Udio a ensuite déposé une requête pour rejeter l’accusation des labels pour suppression illégale de vidéos YouTube en octobre 2025, arguant que la loi américaine sur le droit d’auteur ne criminalise pas réellement le téléchargement de vidéos accessibles au public.
Les allégations de suppression de YouTube sont « un pari pour tenter d’échapper à l’application de la doctrine de l’utilisation équitable », ont écrit les avocats d’Udio dans la requête, qui peut être lue dans son intégralité ici.
Les maisons de disques ont ensuite répliqué à la déclaration d’Udio, affirmant que la société « dénature » les arguments juridiques des labels « et le paysage juridique ».
La plainte modifiée en octobre (lire ici) alléguait au paragraphe 122 qu’Udio avait violé les lois sur le droit d’auteur en contournant les mesures technologiques mises en œuvre par YouTube qui contrôlaient l’accès aux œuvres protégées par le droit d’auteur. Dans sa réponse déposée la semaine dernière, Udio a déclaré que « les allégations contenues dans ce paragraphe contiennent des conclusions juridiques auxquelles aucune réponse n’est requise ».
« Dans la mesure où une réponse est requise, Udio ne dispose pas des connaissances ou des informations suffisantes pour admettre ou nier les allégations de ce paragraphe concernant les enregistrements sonores protégés par le droit d’auteur des plaignants, et sur cette base, nie ces allégations. Udio admet avoir obtenu des données audio de YouTube pour les utiliser comme données de formation, mais nie par ailleurs toute autre allégation de ce paragraphe. «
Udio a réaffirmé son argument d' »utilisation équitable » après que les labels, dont Sony, ont déclaré en octobre « Udio ne peut pas éviter sa responsabilité pour sa violation délibérée du droit d’auteur en revendiquant une utilisation équitable ».
« Udio admet avoir obtenu des données audio de YouTube pour les utiliser comme données de formation, mais nie par ailleurs toute autre allégation concernant ce paragraphe. »
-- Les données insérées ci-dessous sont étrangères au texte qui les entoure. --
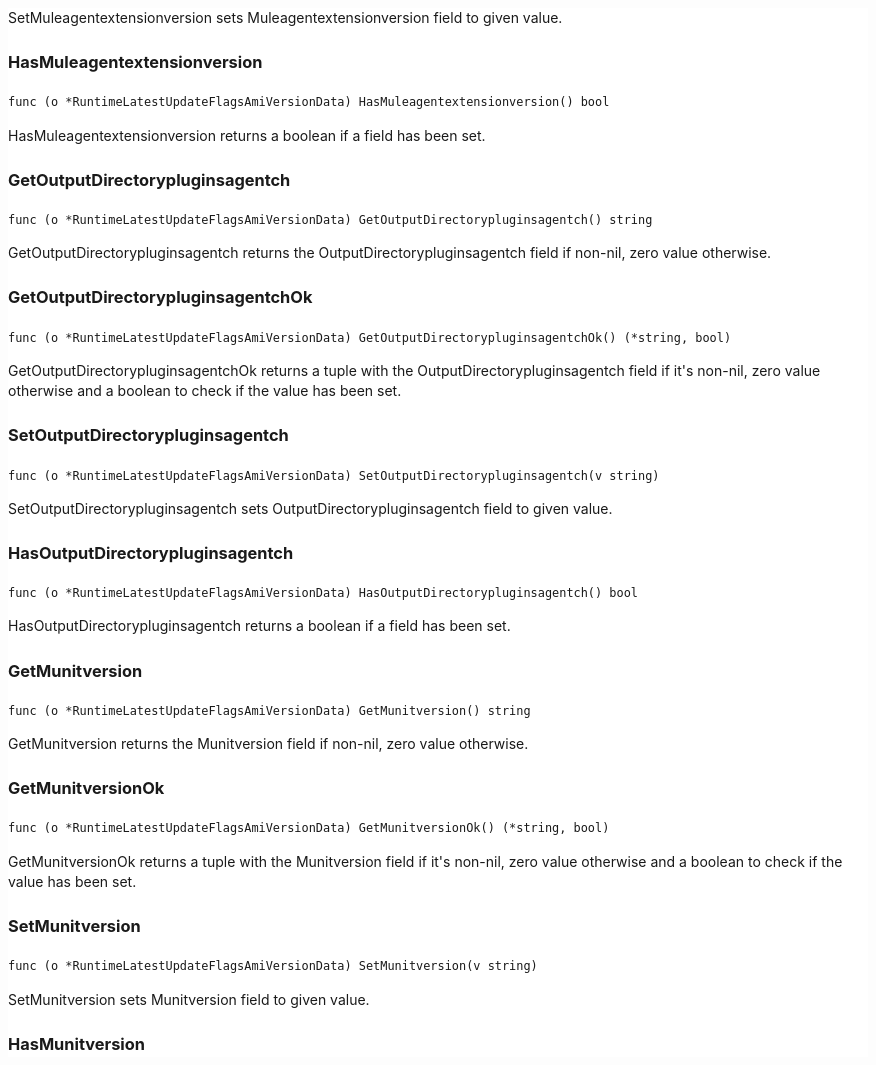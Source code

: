 SetMuleagentextensionversion sets Muleagentextensionversion field to given value.

### HasMuleagentextensionversion

`func (o *RuntimeLatestUpdateFlagsAmiVersionData) HasMuleagentextensionversion() bool`

HasMuleagentextensionversion returns a boolean if a field has been set.

### GetOutputDirectorypluginsagentch

`func (o *RuntimeLatestUpdateFlagsAmiVersionData) GetOutputDirectorypluginsagentch() string`

GetOutputDirectorypluginsagentch returns the OutputDirectorypluginsagentch field if non-nil, zero value otherwise.

### GetOutputDirectorypluginsagentchOk

`func (o *RuntimeLatestUpdateFlagsAmiVersionData) GetOutputDirectorypluginsagentchOk() (*string, bool)`

GetOutputDirectorypluginsagentchOk returns a tuple with the OutputDirectorypluginsagentch field if it's non-nil, zero value otherwise
and a boolean to check if the value has been set.

### SetOutputDirectorypluginsagentch

`func (o *RuntimeLatestUpdateFlagsAmiVersionData) SetOutputDirectorypluginsagentch(v string)`

SetOutputDirectorypluginsagentch sets OutputDirectorypluginsagentch field to given value.

### HasOutputDirectorypluginsagentch

`func (o *RuntimeLatestUpdateFlagsAmiVersionData) HasOutputDirectorypluginsagentch() bool`

HasOutputDirectorypluginsagentch returns a boolean if a field has been set.

### GetMunitversion

`func (o *RuntimeLatestUpdateFlagsAmiVersionData) GetMunitversion() string`

GetMunitversion returns the Munitversion field if non-nil, zero value otherwise.

### GetMunitversionOk

`func (o *RuntimeLatestUpdateFlagsAmiVersionData) GetMunitversionOk() (*string, bool)`

GetMunitversionOk returns a tuple with the Munitversion field if it's non-nil, zero value otherwise
and a boolean to check if the value has been set.

### SetMunitversion

`func (o *RuntimeLatestUpdateFlagsAmiVersionData) SetMunitversion(v string)`

SetMunitversion sets Munitversion field to given value.

### HasMunitversion
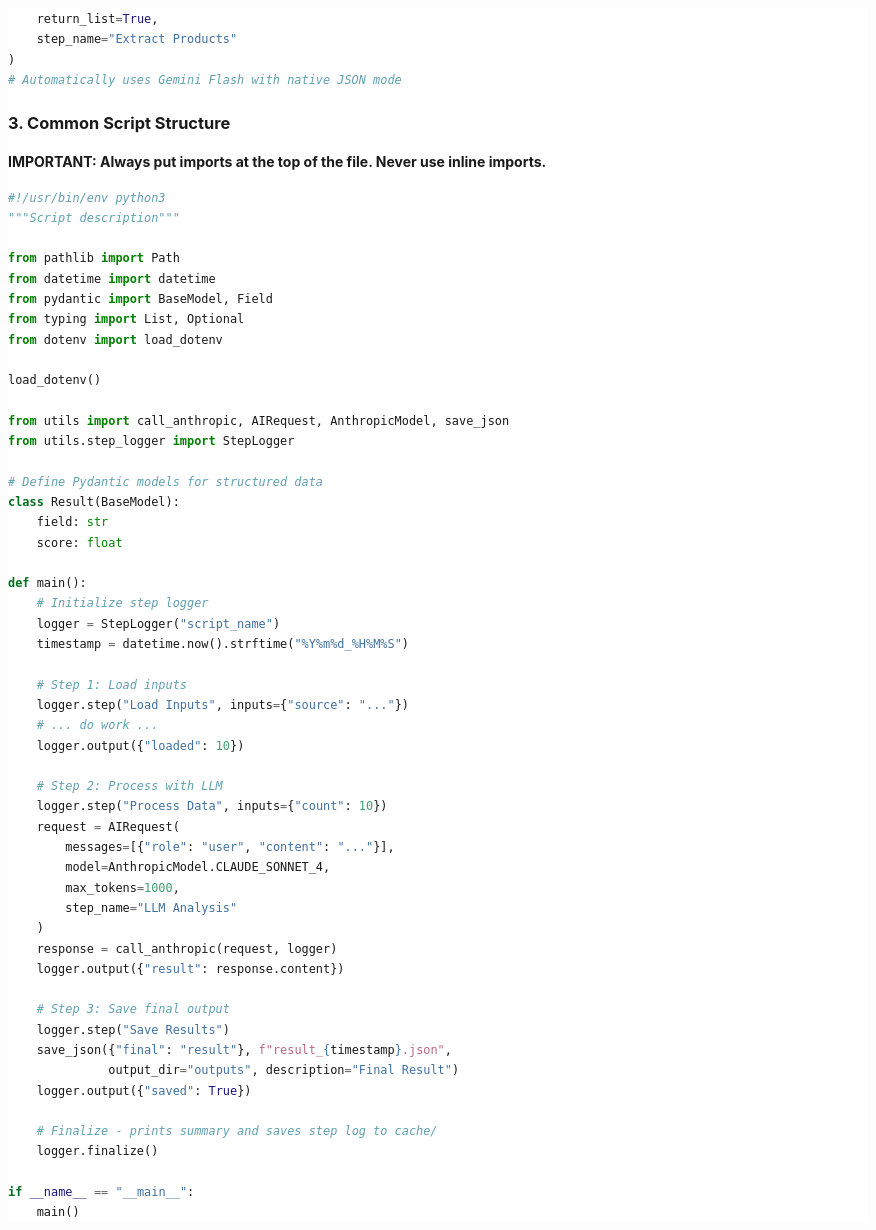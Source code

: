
 ```python
    return_list=True,
    step_name="Extract Products"
)
# Automatically uses Gemini Flash with native JSON mode
```

### 3. Common Script Structure

**IMPORTANT: Always put imports at the top of the file. Never use inline imports.**

```python
#!/usr/bin/env python3
"""Script description"""

from pathlib import Path
from datetime import datetime
from pydantic import BaseModel, Field
from typing import List, Optional
from dotenv import load_dotenv

load_dotenv()

from utils import call_anthropic, AIRequest, AnthropicModel, save_json
from utils.step_logger import StepLogger

# Define Pydantic models for structured data
class Result(BaseModel):
    field: str
    score: float

def main():
    # Initialize step logger
    logger = StepLogger("script_name")
    timestamp = datetime.now().strftime("%Y%m%d_%H%M%S")

    # Step 1: Load inputs
    logger.step("Load Inputs", inputs={"source": "..."})
    # ... do work ...
    logger.output({"loaded": 10})

    # Step 2: Process with LLM
    logger.step("Process Data", inputs={"count": 10})
    request = AIRequest(
        messages=[{"role": "user", "content": "..."}],
        model=AnthropicModel.CLAUDE_SONNET_4,
        max_tokens=1000,
        step_name="LLM Analysis"
    )
    response = call_anthropic(request, logger)
    logger.output({"result": response.content})

    # Step 3: Save final output
    logger.step("Save Results")
    save_json({"final": "result"}, f"result_{timestamp}.json",
              output_dir="outputs", description="Final Result")
    logger.output({"saved": True})

    # Finalize - prints summary and saves step log to cache/
    logger.finalize()

if __name__ == "__main__":
    main()
```
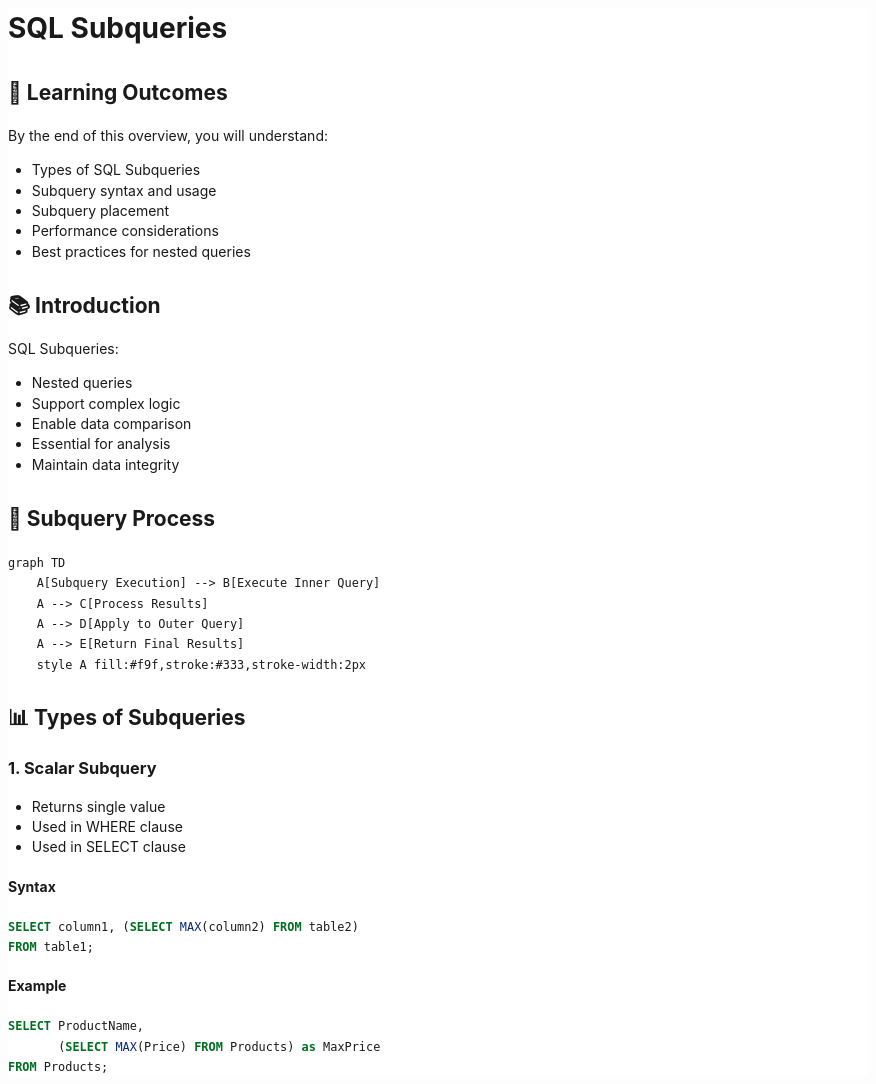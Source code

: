 # SQL Subqueries

## 🎯 Learning Outcomes
By the end of this overview, you will understand:
- Types of SQL Subqueries
- Subquery syntax and usage
- Subquery placement
- Performance considerations
- Best practices for nested queries

## 📚 Introduction
SQL Subqueries:
- Nested queries
- Support complex logic
- Enable data comparison
- Essential for analysis
- Maintain data integrity

## 🔄 Subquery Process
```mermaid
graph TD
    A[Subquery Execution] --> B[Execute Inner Query]
    A --> C[Process Results]
    A --> D[Apply to Outer Query]
    A --> E[Return Final Results]
    style A fill:#f9f,stroke:#333,stroke-width:2px
```

## 📊 Types of Subqueries

### 1. Scalar Subquery
- Returns single value
- Used in WHERE clause
- Used in SELECT clause

#### Syntax
```sql
SELECT column1, (SELECT MAX(column2) FROM table2)
FROM table1;
```

#### Example
```sql
SELECT ProductName, 
       (SELECT MAX(Price) FROM Products) as MaxPrice
FROM Products;
```
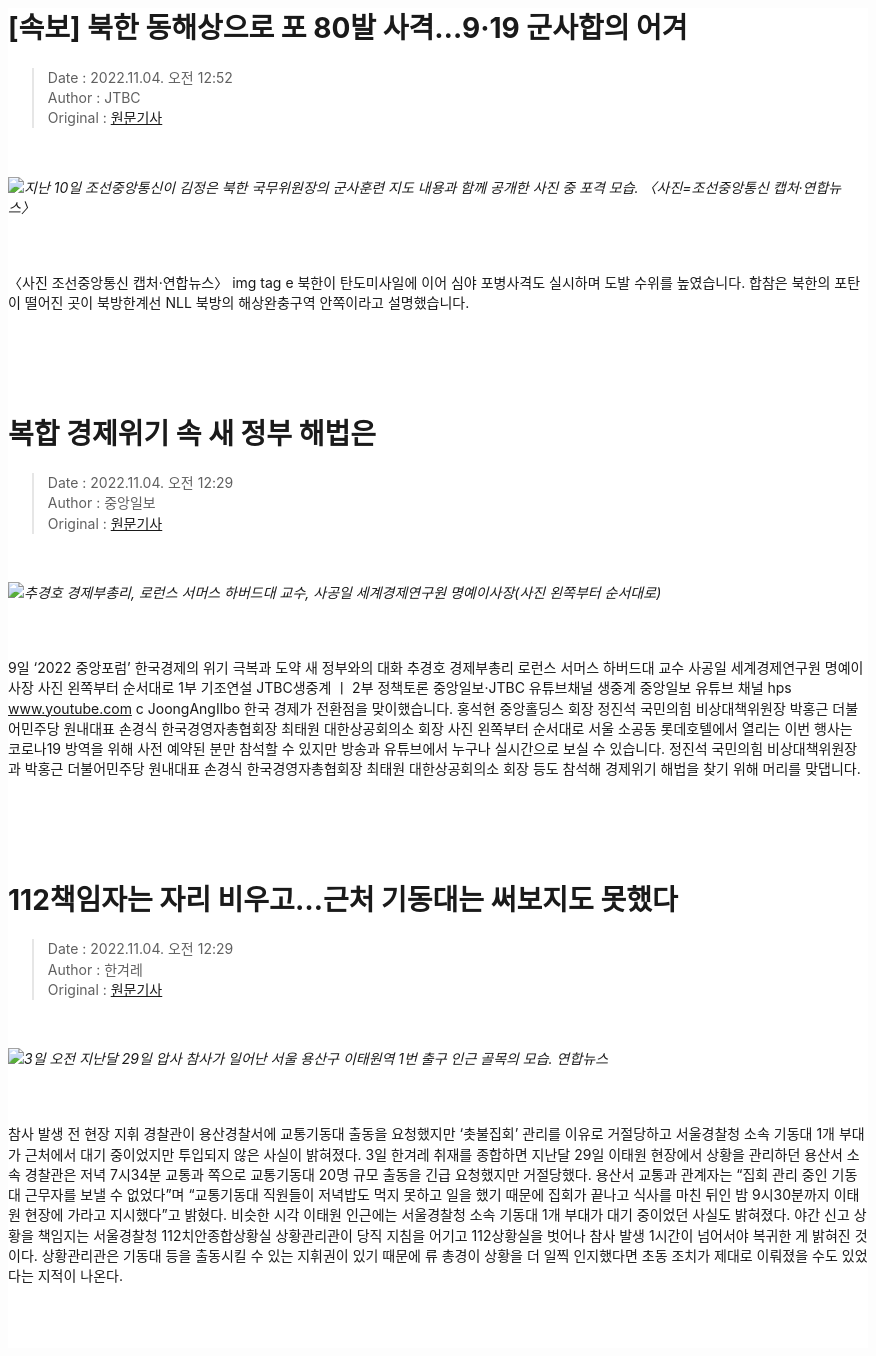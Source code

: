   
# [속보]  북한 동해상으로 포 80발 사격…9·19 군사합의 어겨  
  
> Date : 2022.11.04. 오전 12:52  
> Author : JTBC  
> Original : [원문기사](https://n.news.naver.com/mnews/article/437/0000320196?sid=102)  
<br/>  
  
<img src="https://imgnews.pstatic.net/image/437/2022/11/04/0000320196_001_20221104005201655.jpg?type=w647" id="img1"></img><em class="img_desc">지난 10일 조선중앙통신이 김정은 북한 국무위원장의 군사훈련 지도 내용과 함께 공개한 사진 중 포격 모습. 〈사진=조선중앙통신 캡처·연합뉴스〉</em>  
<br/><br/>  
  
〈사진 조선중앙통신 캡처·연합뉴스〉 img tag e 북한이 탄도미사일에 이어 심야 포병사격도 실시하며 도발 수위를 높였습니다.
합참은 북한의 포탄이 떨어진 곳이 북방한계선 NLL 북방의 해상완충구역 안쪽이라고 설명했습니다.  
<br/><br/><br/>  

  
# 복합 경제위기 속 새 정부 해법은  
  
> Date : 2022.11.04. 오전 12:29  
> Author : 중앙일보  
> Original : [원문기사](https://n.news.naver.com/mnews/article/025/0003235940?sid=102)  
<br/>  
  
<img src="https://imgnews.pstatic.net/image/025/2022/11/04/0003235940_001_20221104002901084.jpg?type=w647" id="img1"></img><em class="img_desc">추경호 경제부총리, 로런스 서머스 하버드대 교수, 사공일 세계경제연구원 명예이사장(사진 왼쪽부터 순서대로)</em>  
<br/><br/>  
  
9일 ‘2022 중앙포럼’ 한국경제의 위기 극복과 도약 새 정부와의 대화 추경호 경제부총리 로런스 서머스 하버드대 교수 사공일 세계경제연구원 명예이사장 사진 왼쪽부터 순서대로 1부 기조연설 JTBC생중계 ㅣ 2부 정책토론 중앙일보·JTBC 유튜브채널 생중계 중앙일보 유튜브 채널 hps www.youtube.com c JoongAngIlbo 한국 경제가 전환점을 맞이했습니다.
홍석현 중앙홀딩스 회장 정진석 국민의힘 비상대책위원장 박홍근 더불어민주당 원내대표 손경식 한국경영자총협회장 최태원 대한상공회의소 회장 사진 왼쪽부터 순서대로 서울 소공동 롯데호텔에서 열리는 이번 행사는 코로나19 방역을 위해 사전 예약된 분만 참석할 수 있지만 방송과 유튜브에서 누구나 실시간으로 보실 수 있습니다.
정진석 국민의힘 비상대책위원장과 박홍근 더불어민주당 원내대표 손경식 한국경영자총협회장 최태원 대한상공회의소 회장 등도 참석해 경제위기 해법을 찾기 위해 머리를 맞댑니다.  
<br/><br/><br/>  

  
# 112책임자는 자리 비우고…근처 기동대는 써보지도 못했다  
  
> Date : 2022.11.04. 오전 12:29  
> Author : 한겨레  
> Original : [원문기사](https://n.news.naver.com/mnews/article/028/0002613312?sid=102)  
<br/>  
  
<img src="https://imgnews.pstatic.net/image/028/2022/11/04/0002613312_001_20221104002901095.jpg?type=w647" id="img1"></img><em class="img_desc">3일 오전 지난달 29일 압사 참사가 일어난 서울 용산구 이태원역 1번 출구 인근 골목의 모습. 연합뉴스</em>  
<br/><br/>  
  
참사 발생 전 현장 지휘 경찰관이 용산경찰서에 교통기동대 출동을 요청했지만 ‘촛불집회’ 관리를 이유로 거절당하고 서울경찰청 소속 기동대 1개 부대가 근처에서 대기 중이었지만 투입되지 않은 사실이 밝혀졌다.
3일 한겨레 취재를 종합하면 지난달 29일 이태원 현장에서 상황을 관리하던 용산서 소속 경찰관은 저녁 7시34분 교통과 쪽으로 교통기동대 20명 규모 출동을 긴급 요청했지만 거절당했다.
용산서 교통과 관계자는 “집회 관리 중인 기동대 근무자를 보낼 수 없었다”며 “교통기동대 직원들이 저녁밥도 먹지 못하고 일을 했기 때문에 집회가 끝나고 식사를 마친 뒤인 밤 9시30분까지 이태원 현장에 가라고 지시했다”고 밝혔다.
비슷한 시각 이태원 인근에는 서울경찰청 소속 기동대 1개 부대가 대기 중이었던 사실도 밝혀졌다.
야간 신고 상황을 책임지는 서울경찰청 112치안종합상황실 상황관리관이 당직 지침을 어기고 112상황실을 벗어나 참사 발생 1시간이 넘어서야 복귀한 게 밝혀진 것이다.
상황관리관은 기동대 등을 출동시킬 수 있는 지휘권이 있기 때문에 류 총경이 상황을 더 일찍 인지했다면 초동 조치가 제대로 이뤄졌을 수도 있었다는 지적이 나온다.  
<br/><br/><br/>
Réponse d’Udio à la plainte modifiée
Dans sa dernière réponse, Udio a déclaré : « Dans la mesure où il y a copie d’expressions protégées par le droit d’auteur, cette copie constitue une utilisation équitable conformément à 17 USC § 107. L’outil d’IA d’Udio utilise un processus technologique back-end, invisible pour le public, au service de la création d’un nouveau produit finalement non contrefait. Il s’agit d’une utilisation équitable par excellence. «
Udio a accusé Sony d’abus du droit d’auteur, arguant : « Les plaignants se sont livrés à des activités anticoncurrentielles qui étendent un monopole illégal sur la production et la commercialisation de la musique. »
« Les plaignants se sont livrés à des activités anticoncurrentielles qui étendent un monopole illégal sur la production et la commercialisation de la musique. »
Réponse d’Udio à la plainte modifiée
La réponse de la société d’IA intervient des semaines après Juge Alvin K. Hellerstein a rejeté sa requête en rejet de Sony Loi sur le droit d’auteur du millénaire numérique réclamation de contournement, concluant que Sony avait « allégué de manière plausible[d] que YouTube utilise des mesures technologiques qui régulent l’accès à son contenu et que le défendeur les a contournées », selon l’ordonnance du 15 avril, que vous pouvez lire ici.
Cependant, le juge Hellerstein a déclaré que la question de savoir si les mesures de YouTube constituent en fin de compte des contrôles d’accès « nécessite un dossier factuel plus complet que celui contenu dans les plaidoiries ». Le juge a laissé la porte ouverte à Udio pour qu’il renouvelle ses arguments « une fois qu’un dossier factuel aura été constitué ».
Udio demande au tribunal de rejeter toutes les réclamations avec préjudice.